> **YOUR ASSIGNMENT**
Write out all the data again, exactly.

BEGIN GIVEN DATA

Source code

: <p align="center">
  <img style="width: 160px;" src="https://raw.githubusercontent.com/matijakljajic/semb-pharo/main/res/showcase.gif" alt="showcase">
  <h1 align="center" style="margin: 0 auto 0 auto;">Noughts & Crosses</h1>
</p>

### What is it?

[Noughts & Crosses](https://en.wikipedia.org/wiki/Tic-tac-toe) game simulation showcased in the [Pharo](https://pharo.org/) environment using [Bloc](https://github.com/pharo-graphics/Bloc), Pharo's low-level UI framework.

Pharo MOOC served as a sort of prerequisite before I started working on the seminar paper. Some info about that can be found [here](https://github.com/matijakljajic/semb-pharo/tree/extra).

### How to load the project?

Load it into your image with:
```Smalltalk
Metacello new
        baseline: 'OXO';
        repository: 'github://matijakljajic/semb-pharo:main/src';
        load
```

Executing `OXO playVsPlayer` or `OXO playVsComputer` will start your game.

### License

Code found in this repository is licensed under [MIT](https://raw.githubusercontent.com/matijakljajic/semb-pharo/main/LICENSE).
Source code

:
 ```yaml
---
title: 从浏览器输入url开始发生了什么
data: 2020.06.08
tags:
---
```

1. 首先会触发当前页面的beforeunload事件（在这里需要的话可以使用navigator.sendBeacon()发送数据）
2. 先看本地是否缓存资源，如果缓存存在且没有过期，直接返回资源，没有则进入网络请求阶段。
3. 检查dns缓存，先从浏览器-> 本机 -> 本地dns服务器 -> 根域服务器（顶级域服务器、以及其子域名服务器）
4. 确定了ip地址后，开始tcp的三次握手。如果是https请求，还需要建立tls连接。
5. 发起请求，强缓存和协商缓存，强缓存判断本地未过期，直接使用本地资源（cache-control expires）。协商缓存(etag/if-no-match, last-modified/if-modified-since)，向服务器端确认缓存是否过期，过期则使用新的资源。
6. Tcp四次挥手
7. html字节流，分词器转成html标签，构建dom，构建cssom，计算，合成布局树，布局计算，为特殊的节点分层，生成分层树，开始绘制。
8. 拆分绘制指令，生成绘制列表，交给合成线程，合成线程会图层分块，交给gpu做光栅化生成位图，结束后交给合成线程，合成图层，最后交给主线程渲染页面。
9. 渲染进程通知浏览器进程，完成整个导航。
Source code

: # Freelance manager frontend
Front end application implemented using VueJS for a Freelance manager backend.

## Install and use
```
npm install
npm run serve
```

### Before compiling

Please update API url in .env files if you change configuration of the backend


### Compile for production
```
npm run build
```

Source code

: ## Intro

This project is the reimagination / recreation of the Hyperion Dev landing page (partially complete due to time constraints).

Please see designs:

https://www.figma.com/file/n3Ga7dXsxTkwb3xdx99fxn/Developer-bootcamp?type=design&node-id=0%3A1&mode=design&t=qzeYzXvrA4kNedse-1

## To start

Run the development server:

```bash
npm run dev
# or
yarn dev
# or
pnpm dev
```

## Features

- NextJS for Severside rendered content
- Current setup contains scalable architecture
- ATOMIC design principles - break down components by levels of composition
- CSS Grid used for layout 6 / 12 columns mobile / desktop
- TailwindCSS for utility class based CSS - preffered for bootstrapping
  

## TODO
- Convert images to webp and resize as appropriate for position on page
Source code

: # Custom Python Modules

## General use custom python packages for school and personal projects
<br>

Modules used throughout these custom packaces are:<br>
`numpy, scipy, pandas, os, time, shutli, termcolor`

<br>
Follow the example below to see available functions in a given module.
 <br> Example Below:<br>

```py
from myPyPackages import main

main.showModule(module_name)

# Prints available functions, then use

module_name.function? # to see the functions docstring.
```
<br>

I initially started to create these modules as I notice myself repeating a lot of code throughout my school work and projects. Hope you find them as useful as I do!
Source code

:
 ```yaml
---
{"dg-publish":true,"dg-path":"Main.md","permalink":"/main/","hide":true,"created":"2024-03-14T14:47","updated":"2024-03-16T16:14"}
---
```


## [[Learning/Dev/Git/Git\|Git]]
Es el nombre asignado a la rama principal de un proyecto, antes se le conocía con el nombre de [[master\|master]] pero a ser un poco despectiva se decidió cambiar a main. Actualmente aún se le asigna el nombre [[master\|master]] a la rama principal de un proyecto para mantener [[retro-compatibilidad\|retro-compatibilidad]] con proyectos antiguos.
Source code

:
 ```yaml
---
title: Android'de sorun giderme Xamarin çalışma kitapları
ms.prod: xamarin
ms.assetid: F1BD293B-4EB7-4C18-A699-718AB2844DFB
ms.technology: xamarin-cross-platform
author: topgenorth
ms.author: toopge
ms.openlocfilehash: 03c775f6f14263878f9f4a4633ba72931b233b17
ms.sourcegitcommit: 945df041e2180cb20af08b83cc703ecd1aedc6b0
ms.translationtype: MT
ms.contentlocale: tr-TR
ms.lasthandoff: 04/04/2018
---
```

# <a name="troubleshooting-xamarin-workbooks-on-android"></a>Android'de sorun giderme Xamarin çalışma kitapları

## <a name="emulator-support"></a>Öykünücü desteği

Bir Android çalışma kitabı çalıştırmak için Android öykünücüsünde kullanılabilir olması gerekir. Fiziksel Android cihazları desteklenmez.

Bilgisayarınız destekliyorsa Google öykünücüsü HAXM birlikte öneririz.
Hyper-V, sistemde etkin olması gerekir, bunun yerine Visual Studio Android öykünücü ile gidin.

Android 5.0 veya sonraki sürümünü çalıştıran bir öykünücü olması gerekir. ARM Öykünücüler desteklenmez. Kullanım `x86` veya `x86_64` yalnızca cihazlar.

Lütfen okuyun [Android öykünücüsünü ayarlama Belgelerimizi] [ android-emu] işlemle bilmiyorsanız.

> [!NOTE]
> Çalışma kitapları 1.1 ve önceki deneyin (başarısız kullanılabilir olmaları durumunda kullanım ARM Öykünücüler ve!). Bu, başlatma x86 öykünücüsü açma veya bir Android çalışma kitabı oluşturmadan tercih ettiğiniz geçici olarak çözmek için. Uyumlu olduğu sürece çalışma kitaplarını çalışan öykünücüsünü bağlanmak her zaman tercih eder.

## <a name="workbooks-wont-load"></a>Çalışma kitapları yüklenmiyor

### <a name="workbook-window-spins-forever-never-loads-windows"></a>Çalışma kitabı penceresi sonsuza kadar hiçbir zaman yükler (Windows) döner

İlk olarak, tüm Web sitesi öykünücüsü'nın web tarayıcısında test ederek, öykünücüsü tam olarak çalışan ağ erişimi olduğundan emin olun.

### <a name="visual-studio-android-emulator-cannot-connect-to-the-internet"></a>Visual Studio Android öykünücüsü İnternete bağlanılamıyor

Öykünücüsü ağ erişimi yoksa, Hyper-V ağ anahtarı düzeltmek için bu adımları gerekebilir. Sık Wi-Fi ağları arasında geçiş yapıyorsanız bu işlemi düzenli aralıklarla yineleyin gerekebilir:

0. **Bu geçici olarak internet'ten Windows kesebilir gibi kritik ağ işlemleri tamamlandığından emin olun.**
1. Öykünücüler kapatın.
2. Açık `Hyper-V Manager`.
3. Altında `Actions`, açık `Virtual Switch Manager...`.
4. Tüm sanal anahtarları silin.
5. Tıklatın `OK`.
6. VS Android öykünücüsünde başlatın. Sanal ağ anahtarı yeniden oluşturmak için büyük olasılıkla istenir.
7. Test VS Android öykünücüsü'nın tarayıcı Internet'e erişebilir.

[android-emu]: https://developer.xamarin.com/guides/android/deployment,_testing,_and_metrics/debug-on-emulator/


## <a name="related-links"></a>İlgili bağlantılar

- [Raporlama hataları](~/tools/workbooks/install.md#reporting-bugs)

END GIVEN DATA

> **RESPONSE**
Source code

: <p align="center">
  <img style="width: 160px;" src="https://raw.githubusercontent.com/matijakljajic/semb-pharo/main/res/showcase.gif" alt="showcase">
  <h1 align="center" style="margin: 0 auto 0 auto;">Noughts & Crosses</h1>
</p>

### What is it?

[Noughts & Crosses](https://en.wikipedia.org/wiki/Tic-tac-toe) game simulation showcased in the [Pharo](https://pharo.org/) environment using [Bloc](https://github.com/pharo-graphics/Bloc), Pharo's low-level UI framework.

Pharo MOOC served as a sort of prerequisite before I started working on the seminar paper. Some info about that can be found [here](https://github.com/matijakljajic/semb-pharo/tree/extra).

### How to load the project?

Load it into your image with:
```Smalltalk
Metacello new
        baseline: 'OXO';
        repository: 'github://matijakljajic/semb-pharo:main/src';
        load
```

Executing `OXO playVsPlayer` or `OXO playVsComputer` will start your game.

### License

Code found in this repository is licensed under [MIT](https://raw.githubusercontent.com/matijakljajic/semb-pharo/main/LICENSE).
Source code

:
 ```yaml
---
title: 从浏览器输入url开始发生了什么
data: 2020.06.08
tags:
---
```

1. 首先会触发当前页面的beforeunload事件（在这里需要的话可以使用navigator.sendBeacon()发送数据）
2. 先看本地是否缓存资源，如果缓存存在且没有过期，直接返回资源，没有则进入网络请求阶段。
3. 检查dns缓存，先从浏览器-> 本机 -> 本地dns服务器 -> 根域服务器（顶级域服务器、以及其子域名服务器）
4. 确定了ip地址后，开始tcp的三次握手。如果是https请求，还需要建立tls连接。
5. 发起请求，强缓存和协商缓存，强缓存判断本地未过期，直接使用本地资源（cache-control expires）。协商缓存(etag/if-no-match, last-modified/if-modified-since)，向服务器端确认缓存是否过期，过期则使用新的资源。
6. Tcp四次挥手
7. html字节流，分词器转成html标签，构建dom，构建cssom，计算，合成布局树，布局计算，为特殊的节点分层，生成分层树，开始绘制。
8. 拆分绘制指令，生成绘制列表，交给合成线程，合成线程会图层分块，交给gpu做光栅化生成位图，结束后交给合成线程，合成图层，最后交给主线程渲染页面。
9. 渲染进程通知浏览器进程，完成整个导航。
Source code

: # Freelance manager frontend
Front end application implemented using VueJS for a Freelance manager backend.

## Install and use
```
npm install
npm run serve
```

### Before compiling

Please update API url in .env files if you change configuration of the backend


### Compile for production
```
npm run build
```

Source code

: ## Intro

This project is the reimagination / recreation of the Hyperion Dev landing page (partially complete due to time constraints).

Please see designs:

https://www.figma.com/file/n3Ga7dXsxTkwb3xdx99fxn/Developer-bootcamp?type=design&node-id=0%3A1&mode=design&t=qzeYzXvrA4kNedse-1

## To start

Run the development server:

```bash
npm run dev
# or
yarn dev
# or
pnpm dev
```

## Features

- NextJS for Severside rendered content
- Current setup contains scalable architecture
- ATOMIC design principles - break down components by levels of composition
- CSS Grid used for layout 6 / 12 columns mobile / desktop
- TailwindCSS for utility class based CSS - preffered for bootstrapping
  

## TODO
- Convert images to webp and resize as appropriate for position on page
Source code

: # Custom Python Modules

## General use custom python packages for school and personal projects
<br>

Modules used throughout these custom packaces are:<br>
`numpy, scipy, pandas, os, time, shutli, termcolor`

<br>
Follow the example below to see available functions in a given module.
 <br> Example Below:<br>

```py
from myPyPackages import main

main.showModule(module_name)

# Prints available functions, then use

module_name.function? # to see the functions docstring.
```
<br>

I initially started to create these modules as I notice myself repeating a lot of code throughout my school work and projects. Hope you find them as useful as I do!
Source code

:
 ```yaml
---
{"dg-publish":true,"dg-path":"Main.md","permalink":"/main/","hide":true,"created":"2024-03-14T14:47","updated":"2024-03-16T16:14"}
---
```


## [[Learning/Dev/Git/Git\|Git]]
Es el nombre asignado a la rama principal de un proyecto, antes se le conocía con el nombre de [[master\|master]] pero a ser un poco despectiva se decidió cambiar a main. Actualmente aún se le asigna el nombre [[master\|master]] a la rama principal de un proyecto para mantener [[retro-compatibilidad\|retro-compatibilidad]] con proyectos antiguos.
Source code

:
 ```yaml
---
title: Android'de sorun giderme Xamarin çalışma kitapları
ms.prod: xamarin
ms.assetid: F1BD293B-4EB7-4C18-A699-718AB2844DFB
ms.technology: xamarin-cross-platform
author: topgenorth
ms.author: toopge
ms.openlocfilehash: 03c775f6f14263878f9f4a4633ba72931b233b17
ms.sourcegitcommit: 945df041e2180cb20af08b83cc703ecd1aedc6b0
ms.translationtype: MT
ms.contentlocale: tr-TR
ms.lasthandoff: 04/04/2018
---
```

# <a name="troubleshooting-xamarin-workbooks-on-android"></a>Android'de sorun giderme Xamarin çalışma kitapları

## <a name="emulator-support"></a>Öykünücü desteği

Bir Android çalışma kitabı çalıştırmak için Android öykünücüsünde kullanılabilir olması gerekir. Fiziksel Android cihazları desteklenmez.

Bilgisayarınız destekliyorsa Google öykünücüsü HAXM birlikte öneririz.
Hyper-V, sistemde etkin olması gerekir, bunun yerine Visual Studio Android öykünücü ile gidin.

Android 5.0 veya sonraki sürümünü çalıştıran bir öykünücü olması gerekir. ARM Öykünücüler desteklenmez. Kullanım `x86` veya `x86_64` yalnızca cihazlar.

Lütfen okuyun [Android öykünücüsünü ayarlama Belgelerimizi] [ android-emu] işlemle bilmiyorsanız.

> [!NOTE]
> Çalışma kitapları 1.1 ve önceki deneyin (başarısız kullanılabilir olmaları durumunda kullanım ARM Öykünücüler ve!). Bu, başlatma x86 öykünücüsü açma veya bir Android çalışma kitabı oluşturmadan tercih ettiğiniz geçici olarak çözmek için. Uyumlu olduğu sürece çalışma kitaplarını çalışan öykünücüsünü bağlanmak her zaman tercih eder.

## <a name="workbooks-wont-load"></a>Çalışma kitapları yüklenmiyor

### <a name="workbook-window-spins-forever-never-loads-windows"></a>Çalışma kitabı penceresi sonsuza kadar hiçbir zaman yükler (Windows) döner

İlk olarak, tüm Web sitesi öykünücüsü'nın web tarayıcısında test ederek, öykünücüsü tam olarak çalışan ağ erişimi olduğundan emin olun.

### <a name="visual-studio-android-emulator-cannot-connect-to-the-internet"></a>Visual Studio Android öykünücüsü İnternete bağlanılamıyor

Öykünücüsü ağ erişimi yoksa, Hyper-V ağ anahtarı düzeltmek için bu adımları gerekebilir. Sık Wi-Fi ağları arasında geçiş yapıyorsanız bu işlemi düzenli aralıklarla yineleyin gerekebilir:

0. **Bu geçici olarak internet'ten Windows kesebilir gibi kritik ağ işlemleri tamamlandığından emin olun.**
1. Öykünücüler kapatın.
2. Açık `Hyper-V Manager`.
3. Altında `Actions`, açık `Virtual Switch Manager...`.
4. Tüm sanal anahtarları silin.
5. Tıklatın `OK`.
6. VS Android öykünücüsünde başlatın. Sanal ağ anahtarı yeniden oluşturmak için büyük olasılıkla istenir.
7. Test VS Android öykünücüsü'nın tarayıcı Internet'e erişebilir.

[android-emu]: https://developer.xamarin.com/guides/android/deployment,_testing,_and_metrics/debug-on-emulator/


## <a name="related-links"></a>İlgili bağlantılar

- [Raporlama hataları](~/tools/workbooks/install.md#reporting-bugs)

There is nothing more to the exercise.